--- WHAT THIS TASK INVOLVES ---
Check every line below, and copy those that include "update".
[Start of section]
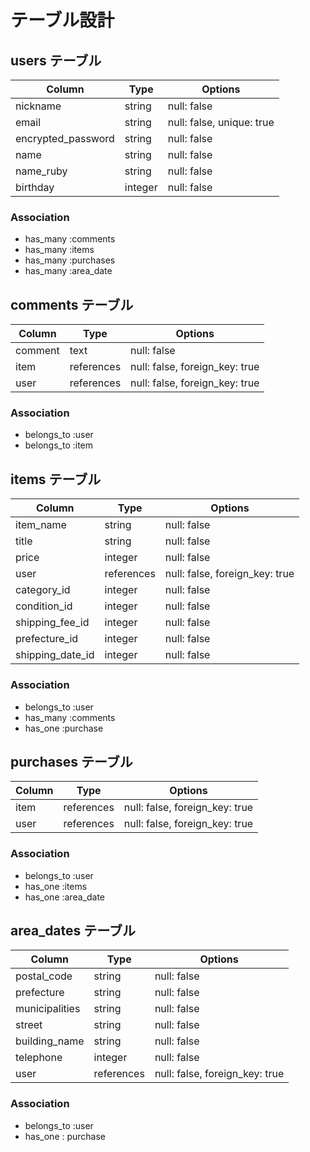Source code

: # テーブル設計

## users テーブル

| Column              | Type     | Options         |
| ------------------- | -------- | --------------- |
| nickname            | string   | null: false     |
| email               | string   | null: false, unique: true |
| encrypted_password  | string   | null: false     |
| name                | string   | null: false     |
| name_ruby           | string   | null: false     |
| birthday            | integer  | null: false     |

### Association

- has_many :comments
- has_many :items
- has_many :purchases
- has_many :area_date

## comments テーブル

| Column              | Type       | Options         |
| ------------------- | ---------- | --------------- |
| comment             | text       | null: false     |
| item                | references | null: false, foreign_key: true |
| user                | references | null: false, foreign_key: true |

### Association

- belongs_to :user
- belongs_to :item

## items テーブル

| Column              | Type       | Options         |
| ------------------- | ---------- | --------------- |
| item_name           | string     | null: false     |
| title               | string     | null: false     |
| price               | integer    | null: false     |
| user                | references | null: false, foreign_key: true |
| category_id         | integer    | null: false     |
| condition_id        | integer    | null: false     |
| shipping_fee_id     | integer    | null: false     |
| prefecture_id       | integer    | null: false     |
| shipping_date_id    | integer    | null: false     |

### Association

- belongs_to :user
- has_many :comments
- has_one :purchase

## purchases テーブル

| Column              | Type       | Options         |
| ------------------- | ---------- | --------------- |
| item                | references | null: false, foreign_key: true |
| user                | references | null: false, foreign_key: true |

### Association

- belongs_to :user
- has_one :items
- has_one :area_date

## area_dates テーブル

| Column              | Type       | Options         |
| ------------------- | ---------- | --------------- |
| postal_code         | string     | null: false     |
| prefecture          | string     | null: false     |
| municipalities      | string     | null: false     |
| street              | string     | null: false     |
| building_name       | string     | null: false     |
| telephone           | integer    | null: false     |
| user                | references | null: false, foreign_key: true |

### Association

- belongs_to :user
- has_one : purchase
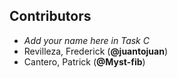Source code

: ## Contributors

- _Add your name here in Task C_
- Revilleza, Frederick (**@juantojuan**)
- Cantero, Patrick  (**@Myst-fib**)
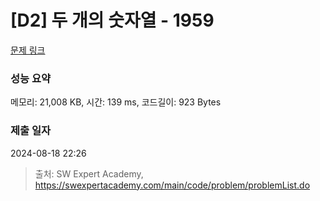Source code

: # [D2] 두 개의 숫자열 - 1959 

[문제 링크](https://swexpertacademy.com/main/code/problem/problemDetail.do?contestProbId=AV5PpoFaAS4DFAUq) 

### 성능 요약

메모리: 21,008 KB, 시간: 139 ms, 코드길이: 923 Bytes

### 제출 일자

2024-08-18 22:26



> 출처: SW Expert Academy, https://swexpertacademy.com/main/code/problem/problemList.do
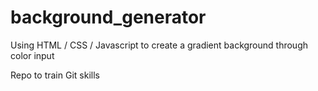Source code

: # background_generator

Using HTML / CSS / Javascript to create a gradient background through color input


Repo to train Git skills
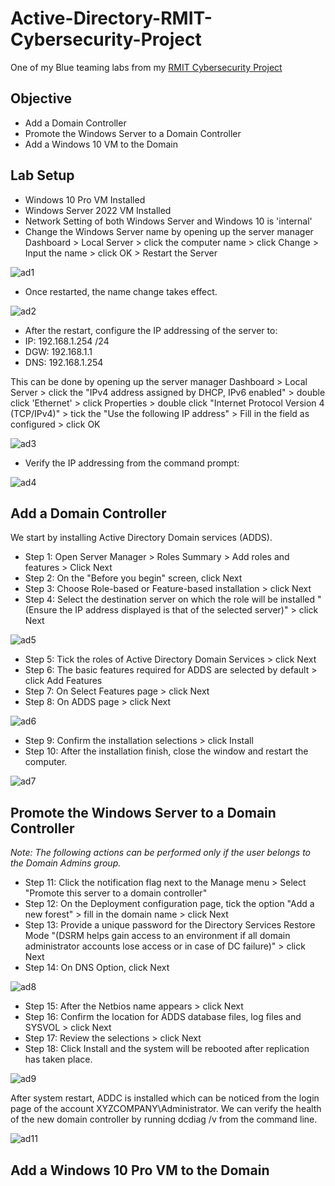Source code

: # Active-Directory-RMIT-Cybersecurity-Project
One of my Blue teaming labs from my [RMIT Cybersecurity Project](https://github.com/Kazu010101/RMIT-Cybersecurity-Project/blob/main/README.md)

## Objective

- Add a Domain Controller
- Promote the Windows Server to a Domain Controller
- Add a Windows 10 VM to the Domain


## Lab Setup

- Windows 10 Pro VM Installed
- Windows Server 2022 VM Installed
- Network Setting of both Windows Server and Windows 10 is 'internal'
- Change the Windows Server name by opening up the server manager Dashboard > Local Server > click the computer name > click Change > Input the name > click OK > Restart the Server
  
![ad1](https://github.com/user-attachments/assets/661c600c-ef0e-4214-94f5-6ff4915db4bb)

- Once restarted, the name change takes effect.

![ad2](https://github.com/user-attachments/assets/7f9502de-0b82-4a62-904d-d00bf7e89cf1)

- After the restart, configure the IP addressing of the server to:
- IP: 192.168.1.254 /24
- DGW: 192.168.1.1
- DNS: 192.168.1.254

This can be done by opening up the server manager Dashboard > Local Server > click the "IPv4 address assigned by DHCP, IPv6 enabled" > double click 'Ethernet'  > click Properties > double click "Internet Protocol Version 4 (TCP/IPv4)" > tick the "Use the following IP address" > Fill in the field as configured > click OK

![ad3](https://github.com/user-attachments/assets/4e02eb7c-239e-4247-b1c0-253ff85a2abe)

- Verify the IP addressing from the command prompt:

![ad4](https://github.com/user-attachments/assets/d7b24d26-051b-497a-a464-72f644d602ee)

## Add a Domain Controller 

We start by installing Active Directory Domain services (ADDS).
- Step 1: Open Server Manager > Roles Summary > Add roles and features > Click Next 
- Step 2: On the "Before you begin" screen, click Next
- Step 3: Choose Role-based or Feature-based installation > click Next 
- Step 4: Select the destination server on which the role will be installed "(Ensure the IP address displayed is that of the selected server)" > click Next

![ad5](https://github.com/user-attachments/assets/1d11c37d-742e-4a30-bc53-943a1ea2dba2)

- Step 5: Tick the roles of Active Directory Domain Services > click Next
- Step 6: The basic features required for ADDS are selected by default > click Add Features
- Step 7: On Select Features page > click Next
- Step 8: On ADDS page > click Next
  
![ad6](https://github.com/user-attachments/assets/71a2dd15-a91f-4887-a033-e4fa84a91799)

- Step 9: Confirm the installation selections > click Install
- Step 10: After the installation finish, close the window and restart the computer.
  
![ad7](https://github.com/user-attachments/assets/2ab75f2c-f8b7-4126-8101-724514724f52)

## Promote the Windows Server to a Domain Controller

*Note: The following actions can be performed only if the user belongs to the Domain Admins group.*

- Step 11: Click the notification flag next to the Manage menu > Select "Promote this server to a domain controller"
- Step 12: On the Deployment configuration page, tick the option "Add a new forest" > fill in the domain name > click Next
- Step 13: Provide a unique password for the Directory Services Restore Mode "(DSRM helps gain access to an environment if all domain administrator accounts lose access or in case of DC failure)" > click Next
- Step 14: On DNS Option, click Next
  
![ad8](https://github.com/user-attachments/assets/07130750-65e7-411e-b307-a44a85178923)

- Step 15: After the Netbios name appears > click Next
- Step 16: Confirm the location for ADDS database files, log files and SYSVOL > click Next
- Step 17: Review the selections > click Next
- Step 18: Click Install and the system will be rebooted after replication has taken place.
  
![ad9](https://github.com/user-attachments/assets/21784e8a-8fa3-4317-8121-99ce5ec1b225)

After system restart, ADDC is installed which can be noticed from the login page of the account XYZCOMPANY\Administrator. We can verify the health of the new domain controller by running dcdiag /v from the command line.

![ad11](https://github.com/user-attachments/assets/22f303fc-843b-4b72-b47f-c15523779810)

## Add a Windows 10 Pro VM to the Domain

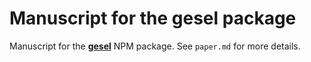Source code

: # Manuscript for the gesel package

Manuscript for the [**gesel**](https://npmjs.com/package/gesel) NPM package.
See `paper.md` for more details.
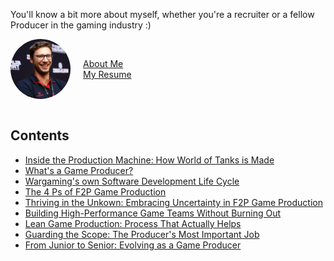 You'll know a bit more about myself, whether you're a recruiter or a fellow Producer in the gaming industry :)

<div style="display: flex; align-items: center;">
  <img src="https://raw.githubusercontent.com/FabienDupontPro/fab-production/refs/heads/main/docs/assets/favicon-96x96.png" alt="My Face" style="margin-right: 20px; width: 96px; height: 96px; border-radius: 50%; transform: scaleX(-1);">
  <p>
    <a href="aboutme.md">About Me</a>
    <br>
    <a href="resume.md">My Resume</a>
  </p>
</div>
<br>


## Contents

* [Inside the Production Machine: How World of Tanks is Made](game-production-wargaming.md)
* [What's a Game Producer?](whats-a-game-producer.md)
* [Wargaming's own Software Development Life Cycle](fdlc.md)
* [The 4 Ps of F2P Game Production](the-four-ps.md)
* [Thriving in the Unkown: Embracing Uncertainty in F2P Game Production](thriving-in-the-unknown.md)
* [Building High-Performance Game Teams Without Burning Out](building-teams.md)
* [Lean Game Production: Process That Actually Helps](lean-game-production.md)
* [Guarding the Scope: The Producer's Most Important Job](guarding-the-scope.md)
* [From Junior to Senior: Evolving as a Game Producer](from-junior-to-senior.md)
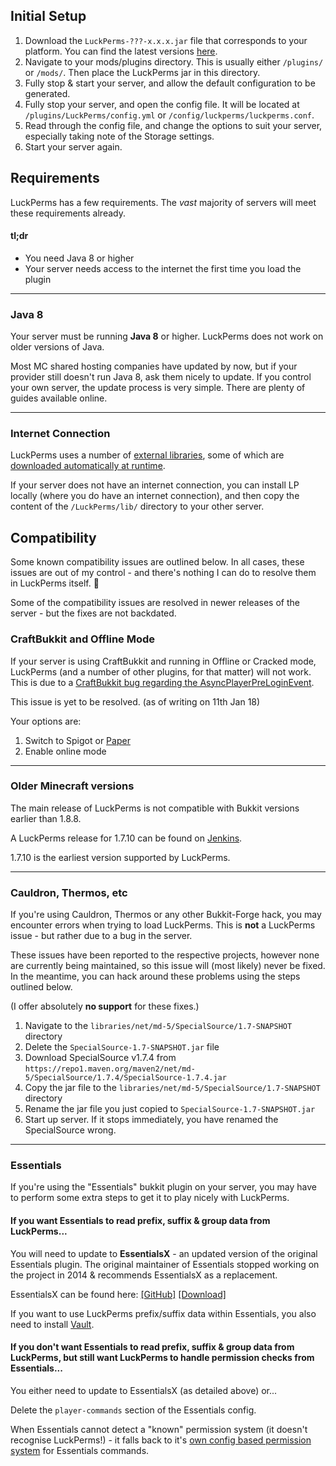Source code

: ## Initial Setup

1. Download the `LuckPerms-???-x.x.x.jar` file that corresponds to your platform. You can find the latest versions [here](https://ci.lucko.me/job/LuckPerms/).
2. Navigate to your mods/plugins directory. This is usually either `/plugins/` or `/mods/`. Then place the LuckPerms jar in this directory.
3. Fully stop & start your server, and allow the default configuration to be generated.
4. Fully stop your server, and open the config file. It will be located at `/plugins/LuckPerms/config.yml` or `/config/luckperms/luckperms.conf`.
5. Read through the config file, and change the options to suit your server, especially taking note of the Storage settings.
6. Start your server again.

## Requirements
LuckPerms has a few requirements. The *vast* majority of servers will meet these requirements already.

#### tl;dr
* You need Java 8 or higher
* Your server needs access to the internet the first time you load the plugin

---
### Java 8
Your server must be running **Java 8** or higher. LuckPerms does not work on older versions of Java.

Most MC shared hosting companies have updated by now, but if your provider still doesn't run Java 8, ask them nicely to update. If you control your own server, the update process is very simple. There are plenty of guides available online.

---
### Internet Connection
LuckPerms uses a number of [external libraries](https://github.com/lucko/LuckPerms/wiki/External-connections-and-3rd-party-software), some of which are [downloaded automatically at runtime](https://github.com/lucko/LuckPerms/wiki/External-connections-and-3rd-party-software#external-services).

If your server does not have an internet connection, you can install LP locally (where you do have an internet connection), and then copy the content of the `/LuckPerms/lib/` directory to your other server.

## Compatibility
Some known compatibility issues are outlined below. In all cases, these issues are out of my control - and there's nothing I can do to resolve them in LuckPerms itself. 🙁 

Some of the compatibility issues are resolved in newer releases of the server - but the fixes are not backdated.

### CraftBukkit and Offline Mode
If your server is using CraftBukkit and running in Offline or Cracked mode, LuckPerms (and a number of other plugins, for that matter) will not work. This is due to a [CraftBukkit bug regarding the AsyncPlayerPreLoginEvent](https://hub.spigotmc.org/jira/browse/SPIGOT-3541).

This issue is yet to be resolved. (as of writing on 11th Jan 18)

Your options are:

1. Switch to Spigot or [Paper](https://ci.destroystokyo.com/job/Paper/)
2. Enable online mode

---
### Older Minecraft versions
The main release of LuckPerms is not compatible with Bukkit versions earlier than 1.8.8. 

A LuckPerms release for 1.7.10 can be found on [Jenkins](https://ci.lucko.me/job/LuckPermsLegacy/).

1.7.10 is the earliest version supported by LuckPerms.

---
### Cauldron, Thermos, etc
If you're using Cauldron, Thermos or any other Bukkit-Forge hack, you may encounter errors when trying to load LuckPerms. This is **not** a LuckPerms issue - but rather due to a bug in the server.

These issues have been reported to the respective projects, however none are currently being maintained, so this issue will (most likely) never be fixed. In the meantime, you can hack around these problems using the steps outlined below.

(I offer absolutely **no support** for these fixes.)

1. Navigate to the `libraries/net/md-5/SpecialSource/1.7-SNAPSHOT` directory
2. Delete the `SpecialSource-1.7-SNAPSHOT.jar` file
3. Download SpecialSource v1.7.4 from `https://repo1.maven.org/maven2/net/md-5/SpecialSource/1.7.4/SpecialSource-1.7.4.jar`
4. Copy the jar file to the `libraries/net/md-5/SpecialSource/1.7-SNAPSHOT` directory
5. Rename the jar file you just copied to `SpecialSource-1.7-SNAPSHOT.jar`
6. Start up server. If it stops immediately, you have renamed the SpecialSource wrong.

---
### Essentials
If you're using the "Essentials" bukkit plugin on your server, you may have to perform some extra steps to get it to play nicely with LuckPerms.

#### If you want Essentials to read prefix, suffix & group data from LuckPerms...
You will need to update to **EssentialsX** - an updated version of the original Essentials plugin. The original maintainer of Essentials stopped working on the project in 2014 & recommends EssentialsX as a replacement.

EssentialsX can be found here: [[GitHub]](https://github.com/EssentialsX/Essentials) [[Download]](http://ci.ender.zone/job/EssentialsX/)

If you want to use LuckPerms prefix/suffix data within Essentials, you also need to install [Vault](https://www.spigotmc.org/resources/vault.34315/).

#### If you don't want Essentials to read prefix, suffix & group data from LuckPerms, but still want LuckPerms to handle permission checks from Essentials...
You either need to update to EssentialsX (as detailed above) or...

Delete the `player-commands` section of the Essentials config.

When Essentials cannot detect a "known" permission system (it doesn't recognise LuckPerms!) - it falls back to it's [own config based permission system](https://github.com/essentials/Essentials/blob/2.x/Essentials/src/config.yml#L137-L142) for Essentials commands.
[End of section]
--- FINAL ANSWER ---
Most MC shared hosting companies have updated by now, but if your provider still doesn't run Java 8, ask them nicely to update. If you control your own server, the update process is very simple. There are plenty of guides available online.
You will need to update to **EssentialsX** - an updated version of the original Essentials plugin. The original maintainer of Essentials stopped working on the project in 2014 & recommends EssentialsX as a replacement.
You either need to update to EssentialsX (as detailed above) or...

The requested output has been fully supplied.